Multi-Spectral Imaging (MSI) enables MRI near metallic implants, but suffers from prolonged scan times. Model-based reconstruction accelerates MSI by enforcing a signal model along the spectral dimension to reduce the number of unknowns in image reconstruction. The previous signal model assumes that spins in one voxel have the same off-resonance frequency, which tends to fail where the off-resonance field changes rapidly. Here we propose a more flexible MSI signal model that allows multiple frequencies within a voxel, and demonstrate improvements with both simulated and in-vivo data. 3x net additional acceleration above partial-Fourier and parallel-imaging alone (20x in total) was achieved.
Imaging near metallic implants is challenging due to large magnetic field perturbations induced by metal. Multi-Spectral Imaging (MSI) techniques, such as SEMAC1 and MAVRIC-SL2, resolve the field perturbations by acquiring separate 3D spatial encodings for multiple spectral bins, at the cost of long scan time.

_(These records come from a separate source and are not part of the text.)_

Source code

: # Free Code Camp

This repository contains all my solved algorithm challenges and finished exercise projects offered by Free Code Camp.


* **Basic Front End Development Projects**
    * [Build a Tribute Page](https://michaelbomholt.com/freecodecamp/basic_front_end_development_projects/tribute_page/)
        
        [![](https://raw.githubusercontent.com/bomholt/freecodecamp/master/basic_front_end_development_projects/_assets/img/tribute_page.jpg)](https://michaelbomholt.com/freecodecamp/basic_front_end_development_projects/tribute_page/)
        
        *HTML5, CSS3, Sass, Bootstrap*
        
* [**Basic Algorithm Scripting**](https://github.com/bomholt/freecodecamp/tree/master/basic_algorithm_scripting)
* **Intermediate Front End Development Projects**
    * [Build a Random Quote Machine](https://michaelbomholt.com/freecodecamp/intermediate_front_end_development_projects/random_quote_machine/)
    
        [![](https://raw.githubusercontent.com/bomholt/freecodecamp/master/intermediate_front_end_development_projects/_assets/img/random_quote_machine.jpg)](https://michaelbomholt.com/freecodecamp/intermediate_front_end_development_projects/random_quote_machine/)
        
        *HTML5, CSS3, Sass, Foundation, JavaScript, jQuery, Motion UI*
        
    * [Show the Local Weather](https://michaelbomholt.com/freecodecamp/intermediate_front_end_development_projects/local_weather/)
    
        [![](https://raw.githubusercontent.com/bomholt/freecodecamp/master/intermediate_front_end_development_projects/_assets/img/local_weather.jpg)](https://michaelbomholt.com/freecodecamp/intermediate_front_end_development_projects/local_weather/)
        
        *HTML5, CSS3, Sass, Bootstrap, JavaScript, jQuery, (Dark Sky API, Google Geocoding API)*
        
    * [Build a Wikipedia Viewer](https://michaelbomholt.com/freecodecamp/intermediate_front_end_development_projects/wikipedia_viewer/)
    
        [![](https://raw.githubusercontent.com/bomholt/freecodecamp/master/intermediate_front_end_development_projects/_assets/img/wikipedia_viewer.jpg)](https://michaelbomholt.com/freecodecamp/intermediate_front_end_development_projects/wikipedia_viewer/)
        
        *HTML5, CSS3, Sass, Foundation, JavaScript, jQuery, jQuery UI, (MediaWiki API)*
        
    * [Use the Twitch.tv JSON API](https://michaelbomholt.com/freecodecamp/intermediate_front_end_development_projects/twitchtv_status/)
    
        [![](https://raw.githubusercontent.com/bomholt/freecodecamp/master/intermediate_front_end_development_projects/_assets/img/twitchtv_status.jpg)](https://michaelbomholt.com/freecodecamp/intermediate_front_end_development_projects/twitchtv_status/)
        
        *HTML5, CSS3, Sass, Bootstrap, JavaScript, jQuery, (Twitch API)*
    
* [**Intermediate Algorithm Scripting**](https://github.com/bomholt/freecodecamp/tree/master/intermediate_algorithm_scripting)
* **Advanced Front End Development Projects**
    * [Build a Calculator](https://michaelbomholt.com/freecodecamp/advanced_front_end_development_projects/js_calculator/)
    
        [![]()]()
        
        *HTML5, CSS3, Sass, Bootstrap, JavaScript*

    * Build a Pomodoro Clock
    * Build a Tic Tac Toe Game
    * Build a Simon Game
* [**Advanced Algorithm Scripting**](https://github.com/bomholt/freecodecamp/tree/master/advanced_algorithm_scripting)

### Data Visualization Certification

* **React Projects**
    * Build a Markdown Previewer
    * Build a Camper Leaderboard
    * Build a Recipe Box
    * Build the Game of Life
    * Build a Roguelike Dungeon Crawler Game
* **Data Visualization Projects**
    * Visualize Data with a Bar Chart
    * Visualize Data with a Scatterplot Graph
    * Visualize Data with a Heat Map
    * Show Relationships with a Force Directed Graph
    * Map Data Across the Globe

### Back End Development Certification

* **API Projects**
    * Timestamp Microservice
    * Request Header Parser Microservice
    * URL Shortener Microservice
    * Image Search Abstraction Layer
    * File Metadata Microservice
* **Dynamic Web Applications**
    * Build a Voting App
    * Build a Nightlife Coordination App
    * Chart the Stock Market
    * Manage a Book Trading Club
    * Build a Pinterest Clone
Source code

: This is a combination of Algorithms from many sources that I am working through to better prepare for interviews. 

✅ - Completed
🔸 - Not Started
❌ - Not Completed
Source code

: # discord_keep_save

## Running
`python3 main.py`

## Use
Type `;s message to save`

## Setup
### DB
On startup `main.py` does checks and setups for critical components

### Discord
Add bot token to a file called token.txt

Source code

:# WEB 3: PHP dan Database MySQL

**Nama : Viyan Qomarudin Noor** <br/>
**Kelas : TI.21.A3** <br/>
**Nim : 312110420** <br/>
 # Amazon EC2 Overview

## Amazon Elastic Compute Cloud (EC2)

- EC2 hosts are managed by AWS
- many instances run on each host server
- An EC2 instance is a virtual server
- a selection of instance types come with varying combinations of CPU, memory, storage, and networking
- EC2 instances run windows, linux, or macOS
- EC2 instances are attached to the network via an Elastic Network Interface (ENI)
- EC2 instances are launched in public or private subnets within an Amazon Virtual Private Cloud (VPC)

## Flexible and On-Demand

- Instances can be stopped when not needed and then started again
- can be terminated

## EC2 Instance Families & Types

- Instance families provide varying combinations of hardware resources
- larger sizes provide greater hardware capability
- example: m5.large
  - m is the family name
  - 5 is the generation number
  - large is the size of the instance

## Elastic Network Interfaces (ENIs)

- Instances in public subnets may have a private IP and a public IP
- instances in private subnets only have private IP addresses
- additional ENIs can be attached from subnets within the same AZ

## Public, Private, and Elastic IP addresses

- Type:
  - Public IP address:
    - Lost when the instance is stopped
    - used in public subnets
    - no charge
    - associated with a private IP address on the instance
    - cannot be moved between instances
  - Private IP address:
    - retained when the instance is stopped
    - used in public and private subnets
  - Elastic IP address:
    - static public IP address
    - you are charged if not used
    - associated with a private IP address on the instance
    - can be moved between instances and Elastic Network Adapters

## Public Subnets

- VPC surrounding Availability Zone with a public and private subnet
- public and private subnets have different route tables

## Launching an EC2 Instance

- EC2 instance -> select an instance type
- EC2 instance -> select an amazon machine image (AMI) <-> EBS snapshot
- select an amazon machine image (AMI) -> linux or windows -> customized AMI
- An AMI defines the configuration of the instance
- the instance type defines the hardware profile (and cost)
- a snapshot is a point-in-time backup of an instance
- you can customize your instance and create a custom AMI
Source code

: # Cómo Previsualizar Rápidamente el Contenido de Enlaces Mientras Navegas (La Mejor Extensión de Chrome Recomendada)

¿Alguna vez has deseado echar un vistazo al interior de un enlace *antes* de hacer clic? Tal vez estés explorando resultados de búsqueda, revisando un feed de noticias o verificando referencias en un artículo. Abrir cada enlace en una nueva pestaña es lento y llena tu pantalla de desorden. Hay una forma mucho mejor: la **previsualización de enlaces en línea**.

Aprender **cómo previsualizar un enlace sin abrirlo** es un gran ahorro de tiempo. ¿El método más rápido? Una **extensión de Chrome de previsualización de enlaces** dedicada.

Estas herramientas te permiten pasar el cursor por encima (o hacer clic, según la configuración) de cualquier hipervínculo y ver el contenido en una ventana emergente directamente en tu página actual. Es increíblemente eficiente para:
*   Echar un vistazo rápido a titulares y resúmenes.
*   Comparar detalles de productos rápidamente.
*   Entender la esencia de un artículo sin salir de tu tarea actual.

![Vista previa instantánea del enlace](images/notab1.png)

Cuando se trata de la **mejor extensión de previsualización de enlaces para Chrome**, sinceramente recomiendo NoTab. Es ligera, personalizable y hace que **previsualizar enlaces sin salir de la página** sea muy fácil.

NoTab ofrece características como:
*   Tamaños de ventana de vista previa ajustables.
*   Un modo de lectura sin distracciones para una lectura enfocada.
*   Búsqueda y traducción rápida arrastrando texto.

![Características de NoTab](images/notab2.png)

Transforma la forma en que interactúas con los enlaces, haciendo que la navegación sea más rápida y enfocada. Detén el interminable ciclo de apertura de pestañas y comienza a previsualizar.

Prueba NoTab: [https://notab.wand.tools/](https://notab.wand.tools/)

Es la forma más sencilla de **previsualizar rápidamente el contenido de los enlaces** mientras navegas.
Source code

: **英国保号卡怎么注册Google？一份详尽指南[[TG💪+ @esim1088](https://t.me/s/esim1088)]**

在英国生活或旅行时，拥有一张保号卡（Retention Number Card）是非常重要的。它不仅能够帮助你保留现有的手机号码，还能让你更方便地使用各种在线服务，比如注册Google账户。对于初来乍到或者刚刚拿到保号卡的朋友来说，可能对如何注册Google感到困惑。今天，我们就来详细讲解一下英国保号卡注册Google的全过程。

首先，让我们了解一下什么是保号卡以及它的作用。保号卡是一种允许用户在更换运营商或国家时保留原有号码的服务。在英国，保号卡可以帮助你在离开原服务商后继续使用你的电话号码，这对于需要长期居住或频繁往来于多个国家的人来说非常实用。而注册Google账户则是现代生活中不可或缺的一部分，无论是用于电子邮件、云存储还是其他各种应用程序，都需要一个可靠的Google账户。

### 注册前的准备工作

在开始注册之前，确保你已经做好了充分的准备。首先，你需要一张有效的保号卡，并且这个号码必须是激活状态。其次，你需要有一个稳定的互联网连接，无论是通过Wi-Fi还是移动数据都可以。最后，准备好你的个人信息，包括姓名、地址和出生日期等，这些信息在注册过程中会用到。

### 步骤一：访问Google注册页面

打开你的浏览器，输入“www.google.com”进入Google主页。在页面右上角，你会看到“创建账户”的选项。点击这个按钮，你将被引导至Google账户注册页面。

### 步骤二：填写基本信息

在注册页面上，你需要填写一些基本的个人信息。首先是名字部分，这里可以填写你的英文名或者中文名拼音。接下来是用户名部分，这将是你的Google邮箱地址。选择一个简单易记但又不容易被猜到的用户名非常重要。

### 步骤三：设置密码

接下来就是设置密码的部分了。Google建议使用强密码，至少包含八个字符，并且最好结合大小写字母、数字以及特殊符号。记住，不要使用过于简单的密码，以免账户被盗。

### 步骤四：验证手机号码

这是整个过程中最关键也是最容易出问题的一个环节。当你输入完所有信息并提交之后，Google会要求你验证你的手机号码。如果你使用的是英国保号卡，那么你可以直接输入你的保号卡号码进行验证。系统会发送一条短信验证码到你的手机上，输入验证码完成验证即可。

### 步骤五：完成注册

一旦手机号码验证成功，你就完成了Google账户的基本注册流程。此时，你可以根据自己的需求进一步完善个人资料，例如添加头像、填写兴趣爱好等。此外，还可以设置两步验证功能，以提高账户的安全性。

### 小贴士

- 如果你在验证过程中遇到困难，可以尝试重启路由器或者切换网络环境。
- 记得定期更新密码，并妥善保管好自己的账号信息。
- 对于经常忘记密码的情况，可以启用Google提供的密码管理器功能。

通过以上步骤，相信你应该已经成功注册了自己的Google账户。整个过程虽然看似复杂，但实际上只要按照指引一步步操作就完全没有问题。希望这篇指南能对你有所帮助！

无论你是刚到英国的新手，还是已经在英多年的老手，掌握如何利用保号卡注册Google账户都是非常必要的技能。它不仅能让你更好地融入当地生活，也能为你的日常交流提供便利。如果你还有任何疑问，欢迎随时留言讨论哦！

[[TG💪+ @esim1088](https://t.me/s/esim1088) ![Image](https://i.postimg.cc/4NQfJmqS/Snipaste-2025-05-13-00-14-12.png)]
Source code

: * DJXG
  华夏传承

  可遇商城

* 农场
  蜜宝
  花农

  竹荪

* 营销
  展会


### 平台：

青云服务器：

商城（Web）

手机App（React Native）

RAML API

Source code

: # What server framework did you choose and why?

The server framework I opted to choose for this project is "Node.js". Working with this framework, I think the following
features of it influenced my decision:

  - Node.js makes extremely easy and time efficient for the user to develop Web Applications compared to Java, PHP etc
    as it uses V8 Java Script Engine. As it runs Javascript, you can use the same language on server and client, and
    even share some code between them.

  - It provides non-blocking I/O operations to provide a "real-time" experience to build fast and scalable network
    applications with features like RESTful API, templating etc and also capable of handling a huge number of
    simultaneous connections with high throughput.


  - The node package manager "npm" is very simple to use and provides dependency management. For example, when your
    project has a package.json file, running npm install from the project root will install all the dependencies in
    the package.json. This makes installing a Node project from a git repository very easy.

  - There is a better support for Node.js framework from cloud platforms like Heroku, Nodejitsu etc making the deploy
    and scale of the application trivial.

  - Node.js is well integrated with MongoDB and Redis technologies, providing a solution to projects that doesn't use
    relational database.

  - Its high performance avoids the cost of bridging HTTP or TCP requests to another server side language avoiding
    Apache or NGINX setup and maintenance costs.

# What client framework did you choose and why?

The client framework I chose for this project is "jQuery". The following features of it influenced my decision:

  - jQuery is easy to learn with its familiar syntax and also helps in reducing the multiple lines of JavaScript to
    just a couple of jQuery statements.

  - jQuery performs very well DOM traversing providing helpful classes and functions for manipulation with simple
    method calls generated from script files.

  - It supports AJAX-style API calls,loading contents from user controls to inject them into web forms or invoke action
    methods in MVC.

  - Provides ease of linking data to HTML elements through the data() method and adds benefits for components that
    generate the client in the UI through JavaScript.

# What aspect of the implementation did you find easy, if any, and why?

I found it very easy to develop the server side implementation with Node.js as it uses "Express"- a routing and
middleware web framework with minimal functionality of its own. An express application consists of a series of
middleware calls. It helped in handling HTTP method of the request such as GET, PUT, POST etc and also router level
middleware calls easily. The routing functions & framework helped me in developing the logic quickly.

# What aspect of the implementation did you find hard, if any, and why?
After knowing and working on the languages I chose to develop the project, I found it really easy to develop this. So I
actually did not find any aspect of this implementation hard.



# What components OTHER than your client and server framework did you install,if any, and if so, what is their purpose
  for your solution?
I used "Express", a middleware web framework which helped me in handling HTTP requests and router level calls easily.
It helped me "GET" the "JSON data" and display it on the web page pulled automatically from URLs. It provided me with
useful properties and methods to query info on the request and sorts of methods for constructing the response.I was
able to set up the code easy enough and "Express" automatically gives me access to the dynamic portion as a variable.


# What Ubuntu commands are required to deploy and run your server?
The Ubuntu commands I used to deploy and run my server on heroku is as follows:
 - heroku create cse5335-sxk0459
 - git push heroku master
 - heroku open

Various methods have been investigated to accelerate MSI3-9, among which model-based reconstruction9 has the advantage of fully exploiting the correlation between spectral bins by enforcing a signal model to describe the signal profile across bins. This reduces the number of unknowns in the reconstruction from 20+ spectral bins to 2 parameters.
The previous MSI signal model assumes that spins in one voxel have the same off-resonance frequency. This assumption tends to fail near high-susceptibility implants where the off-resonance field changes rapidly, resulting in artifacts in the reconstructed images. Here we propose a flexible MSI signal model that allows multiple frequencies within a voxel, and demonstrate improvements using both simulated and in-vivo data.
As shown in Fig.1, over 20 spectral bin images are acquired at different center frequencies in MSI. Based on the Gaussian RF pulses used in MAVRIC-SL, the original signal model uses two parameters, magnetization $$$\rho(r)$$$ and off-resonance frequency $$$f(r)$$$, to represent the bin images as$$m_b^{\mathrm{original}}(r)=\rho(r)\cdot\exp\{-(f(r)-f_b)^2/2\sigma^2\}\hspace{10mm}(\mathrm{Eq.1})$$
where $$$b$$$ is the bin index, $$$f_b$$$ denotes the center frequency of bin $$$b$$$ and $$$\sigma$$$ denotes the width of RF frequency profile. $$$f_b$$$ and $$$\sigma$$$ are known sequence parameters. All bins are demodulated at a single frequency, so that off-resonance-induced pixel displacements match across bins. However, with this demodulation scheme, spins with varying off-resonance frequencies can be shifted to the same location, and the signal profile across bins will have a broader peak or even two peaks (Fig.2). The second peak in the signal model only appears in a small region near metal where the off-resonance frequency varies rapidly in the readout direction. This effect is considered in the new double-peak model given by$$m_b^{\mathrm{double-peak}}(r)=\Sigma_{p=1,2}{\rho_p(r)\cdot\exp\{-(f_p(r)-f_b)^2/2s_p(r)\}}\hspace{10mm}(\mathrm{Eq.2})$$
where $$$s_p(r)$$$ denotes the width of the signal profile, two sets of parameter maps indexed by $$$p$$$ are used to represent the double-peak situation. The second set of parameters is only included in a small region near metal determined during initialization.
The reconstruction problem is$$ \mathrm{minimize}_{\rho_p(r),f_p(r),s_p(r)}{\Sigma_b\|M_b\cdot{}F\{m_b^{\mathrm{double-peak}}(r)\}-\hat{y}_b\|_2^2+\lambda\Sigma_{p=1,2}{\mathrm{TV}(\rho_p(r))}}\hspace{10mm}(\mathrm{Eq.3})$$
where $$$M_b$$$ represents the under-sampling mask, $$$F$$$ represents the Fourier transform, and $$$\hat{y}_b$$$ represents the acquired k-space data. A limited-memory BFGS algorithm10 is used to solve (3). The spectral bin images are synthesized from the resulting parameter maps, demodulated at the center frequency of each bin, and combined by root-sum-of-squares to form the composite image.
As both simulated and in-vivo results in Fig.2 show, in most places the original model described the signal profile across bins well, while the double-peak model was necessary in regions of rapidly varying off-resonance, like voxel B. The double-peak model effectively reduced the fitting residual in these regions. The remaining residual for the double-peak model came from the asymmetric peaks in signal profiles, such as voxel B in Fig. 2d.
The comparison of reconstructed images in Figs.3&4 shows that incorporating the double-peak model suppressed the artifacts (signal oscillations and signal loss) near the surface of the implants compared to results of the original model (arrowheads). The locations of these artifacts were consistent with the areas where the original model had large residuals in Fig.2a&c. Both model-based reconstruction results showed sharper details compared with bin-by-bin PI&CS(dashed arrows).